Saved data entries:
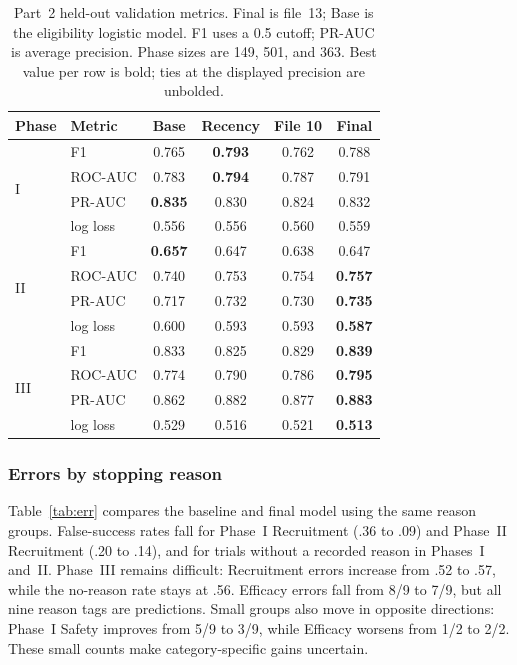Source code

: \documentclass[10pt,twocolumn,letterpaper]{article}
\begin{document}
\begin{table}[t]
\centering\small
\setlength{\tabcolsep}{2pt}
\begin{tabular}{llcccc}
\toprule
Phase & Metric & Base & Recency & File 10 & Final \\
\midrule
\multirow{4}{*}{I}
 & F1 & 0.765 & \textbf{0.793} & 0.762 & 0.788 \\
 & ROC-AUC & 0.783 & \textbf{0.794} & 0.787 & 0.791 \\
 & PR-AUC & \textbf{0.835} & 0.830 & 0.824 & 0.832 \\
 & log loss & 0.556 & 0.556 & 0.560 & 0.559 \\
\midrule
\multirow{4}{*}{II}
 & F1 & \textbf{0.657} & 0.647 & 0.638 & 0.647 \\
 & ROC-AUC & 0.740 & 0.753 & 0.754 & \textbf{0.757} \\
 & PR-AUC & 0.717 & 0.732 & 0.730 & \textbf{0.735} \\
 & log loss & 0.600 & 0.593 & 0.593 & \textbf{0.587} \\
\midrule
\multirow{4}{*}{III}
 & F1 & 0.833 & 0.825 & 0.829 & \textbf{0.839} \\
 & ROC-AUC & 0.774 & 0.790 & 0.786 & \textbf{0.795} \\
 & PR-AUC & 0.862 & 0.882 & 0.877 & \textbf{0.883} \\
 & log loss & 0.529 & 0.516 & 0.521 & \textbf{0.513} \\
\bottomrule
\end{tabular}
\caption{Part~2 held-out validation metrics. Final is file~13; Base is the
eligibility logistic model. F1 uses a 0.5 cutoff; PR-AUC is average precision.
Phase sizes are 149, 501, and 363. Best value per row is bold; ties at the
displayed precision are unbolded.}
\label{tab:phase}
\end{table}

\subsubsection{Errors by stopping reason}

Table~\ref{tab:err} compares the baseline and final model using the same reason
groups. False-success rates fall for Phase~I Recruitment (.36 to .09) and
Phase~II Recruitment (.20 to .14), and for trials without a recorded reason in
Phases~I and~II. Phase~III remains difficult: Recruitment errors increase from
.52 to .57, while the no-reason rate stays at .56. Efficacy errors fall from
8/9 to 7/9, but all nine reason tags are predictions. Small groups also move
in opposite directions: Phase~I Safety improves from 5/9 to 3/9, while Efficacy
worsens from 1/2 to 2/2. These small counts make category-specific gains
uncertain.
\end{document}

TASK TO CARRY OUT:
Please copy the data above exactly; the pictures do not belong in the copy.

THE COMPLETED TASK:
Source code

: \documentclass[10pt,twocolumn,letterpaper]{article}
\begin{document}
\begin{table}[t]
\centering\small
\setlength{\tabcolsep}{2pt}
\begin{tabular}{llcccc}
\toprule
Phase & Metric & Base & Recency & File 10 & Final \\
\midrule
\multirow{4}{*}{I}
 & F1 & 0.765 & \textbf{0.793} & 0.762 & 0.788 \\
 & ROC-AUC & 0.783 & \textbf{0.794} & 0.787 & 0.791 \\
 & PR-AUC & \textbf{0.835} & 0.830 & 0.824 & 0.832 \\
 & log loss & 0.556 & 0.556 & 0.560 & 0.559 \\
\midrule
\multirow{4}{*}{II}
 & F1 & \textbf{0.657} & 0.647 & 0.638 & 0.647 \\
 & ROC-AUC & 0.740 & 0.753 & 0.754 & \textbf{0.757} \\
 & PR-AUC & 0.717 & 0.732 & 0.730 & \textbf{0.735} \\
 & log loss & 0.600 & 0.593 & 0.593 & \textbf{0.587} \\
\midrule
\multirow{4}{*}{III}
 & F1 & 0.833 & 0.825 & 0.829 & \textbf{0.839} \\
 & ROC-AUC & 0.774 & 0.790 & 0.786 & \textbf{0.795} \\
 & PR-AUC & 0.862 & 0.882 & 0.877 & \textbf{0.883} \\
 & log loss & 0.529 & 0.516 & 0.521 & \textbf{0.513} \\
\bottomrule
\end{tabular}
\caption{Part~2 held-out validation metrics. Final is file~13; Base is the
eligibility logistic model. F1 uses a 0.5 cutoff; PR-AUC is average precision.
Phase sizes are 149, 501, and 363. Best value per row is bold; ties at the
displayed precision are unbolded.}
\label{tab:phase}
\end{table}

\subsubsection{Errors by stopping reason}

Table~\ref{tab:err} compares the baseline and final model using the same reason
groups. False-success rates fall for Phase~I Recruitment (.36 to .09) and
Phase~II Recruitment (.20 to .14), and for trials without a recorded reason in
Phases~I and~II. Phase~III remains difficult: Recruitment errors increase from
.52 to .57, while the no-reason rate stays at .56. Efficacy errors fall from
8/9 to 7/9, but all nine reason tags are predictions. Small groups also move
in opposite directions: Phase~I Safety improves from 5/9 to 3/9, while Efficacy
worsens from 1/2 to 2/2. These small counts make category-specific gains
uncertain.
\end{document}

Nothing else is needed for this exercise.